* **TASK DETAILS**
Look below for the line that has "2. Get the correlation". Set down the lines from there through the line that has "## References", exactly as written.

-------- RECORDS SHOWN --------

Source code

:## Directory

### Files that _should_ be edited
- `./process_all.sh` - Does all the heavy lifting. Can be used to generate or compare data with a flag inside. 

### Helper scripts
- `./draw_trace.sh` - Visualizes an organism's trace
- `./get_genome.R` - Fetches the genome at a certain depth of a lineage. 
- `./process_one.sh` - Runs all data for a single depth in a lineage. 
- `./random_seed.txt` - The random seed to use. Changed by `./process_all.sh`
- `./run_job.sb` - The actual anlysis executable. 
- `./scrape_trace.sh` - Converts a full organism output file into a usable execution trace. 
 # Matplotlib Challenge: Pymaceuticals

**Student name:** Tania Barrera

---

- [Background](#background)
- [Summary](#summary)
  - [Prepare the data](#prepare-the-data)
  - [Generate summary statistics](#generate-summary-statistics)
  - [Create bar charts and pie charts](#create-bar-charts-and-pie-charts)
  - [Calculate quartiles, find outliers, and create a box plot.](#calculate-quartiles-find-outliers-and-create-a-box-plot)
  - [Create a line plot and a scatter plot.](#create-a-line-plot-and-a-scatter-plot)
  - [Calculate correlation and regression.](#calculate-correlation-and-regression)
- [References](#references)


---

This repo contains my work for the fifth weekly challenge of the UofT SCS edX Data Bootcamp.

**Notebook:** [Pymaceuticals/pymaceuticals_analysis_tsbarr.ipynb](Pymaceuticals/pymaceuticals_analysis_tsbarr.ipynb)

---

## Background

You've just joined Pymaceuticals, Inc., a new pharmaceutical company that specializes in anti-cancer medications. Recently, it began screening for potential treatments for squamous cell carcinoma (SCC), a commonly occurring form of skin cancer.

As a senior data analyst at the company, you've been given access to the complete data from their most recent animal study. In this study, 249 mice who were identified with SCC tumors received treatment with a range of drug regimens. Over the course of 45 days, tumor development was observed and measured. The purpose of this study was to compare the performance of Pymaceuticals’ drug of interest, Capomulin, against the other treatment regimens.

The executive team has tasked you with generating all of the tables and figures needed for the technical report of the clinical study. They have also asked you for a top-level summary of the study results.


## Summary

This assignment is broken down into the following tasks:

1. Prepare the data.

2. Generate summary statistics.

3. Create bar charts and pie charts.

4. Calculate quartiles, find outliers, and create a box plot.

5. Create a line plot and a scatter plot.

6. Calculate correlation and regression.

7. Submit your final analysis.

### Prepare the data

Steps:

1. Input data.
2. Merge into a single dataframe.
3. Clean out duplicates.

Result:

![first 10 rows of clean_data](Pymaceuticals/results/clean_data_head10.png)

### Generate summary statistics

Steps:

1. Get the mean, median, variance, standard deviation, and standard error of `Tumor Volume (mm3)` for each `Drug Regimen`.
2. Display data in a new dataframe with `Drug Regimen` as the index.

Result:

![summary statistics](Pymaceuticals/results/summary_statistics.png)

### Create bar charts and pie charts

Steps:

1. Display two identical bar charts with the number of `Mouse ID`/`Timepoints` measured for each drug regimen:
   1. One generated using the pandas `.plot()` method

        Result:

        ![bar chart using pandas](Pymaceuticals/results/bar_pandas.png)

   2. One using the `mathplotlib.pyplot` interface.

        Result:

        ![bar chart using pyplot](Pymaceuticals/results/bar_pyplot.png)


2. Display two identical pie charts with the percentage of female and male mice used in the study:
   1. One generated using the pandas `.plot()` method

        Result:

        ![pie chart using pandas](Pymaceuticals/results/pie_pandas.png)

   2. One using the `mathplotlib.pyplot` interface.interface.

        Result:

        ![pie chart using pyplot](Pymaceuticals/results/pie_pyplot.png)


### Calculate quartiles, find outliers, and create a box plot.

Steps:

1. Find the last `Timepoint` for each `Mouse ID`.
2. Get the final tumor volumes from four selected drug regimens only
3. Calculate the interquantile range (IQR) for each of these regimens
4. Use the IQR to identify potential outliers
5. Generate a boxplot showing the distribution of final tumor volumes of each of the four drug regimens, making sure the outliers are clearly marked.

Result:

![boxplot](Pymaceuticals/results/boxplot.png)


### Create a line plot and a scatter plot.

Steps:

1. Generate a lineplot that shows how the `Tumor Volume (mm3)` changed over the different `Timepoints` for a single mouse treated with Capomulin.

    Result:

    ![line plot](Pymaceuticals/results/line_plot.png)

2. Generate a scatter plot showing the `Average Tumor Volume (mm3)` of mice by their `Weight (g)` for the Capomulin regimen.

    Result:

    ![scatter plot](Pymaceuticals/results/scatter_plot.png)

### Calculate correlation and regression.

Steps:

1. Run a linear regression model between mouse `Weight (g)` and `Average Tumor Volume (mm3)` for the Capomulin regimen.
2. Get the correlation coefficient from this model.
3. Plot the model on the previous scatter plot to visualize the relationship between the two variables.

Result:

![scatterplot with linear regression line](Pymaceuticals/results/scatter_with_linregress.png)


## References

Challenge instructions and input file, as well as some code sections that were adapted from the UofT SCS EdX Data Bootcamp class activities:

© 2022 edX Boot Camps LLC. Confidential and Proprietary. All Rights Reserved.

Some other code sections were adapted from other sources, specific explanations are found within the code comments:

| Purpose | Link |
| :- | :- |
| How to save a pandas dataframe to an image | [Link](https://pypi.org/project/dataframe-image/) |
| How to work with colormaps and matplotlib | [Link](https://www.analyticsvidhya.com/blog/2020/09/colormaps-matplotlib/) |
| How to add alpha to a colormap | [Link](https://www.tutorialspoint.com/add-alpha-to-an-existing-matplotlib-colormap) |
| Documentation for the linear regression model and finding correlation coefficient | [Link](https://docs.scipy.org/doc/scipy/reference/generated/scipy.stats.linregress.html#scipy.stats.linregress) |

--------

* **SOLUTION**
2. Get the correlation coefficient from this model.
3. Plot the model on the previous scatter plot to visualize the relationship between the two variables.

Result:

![scatterplot with linear regression line](Pymaceuticals/results/scatter_with_linregress.png)


## References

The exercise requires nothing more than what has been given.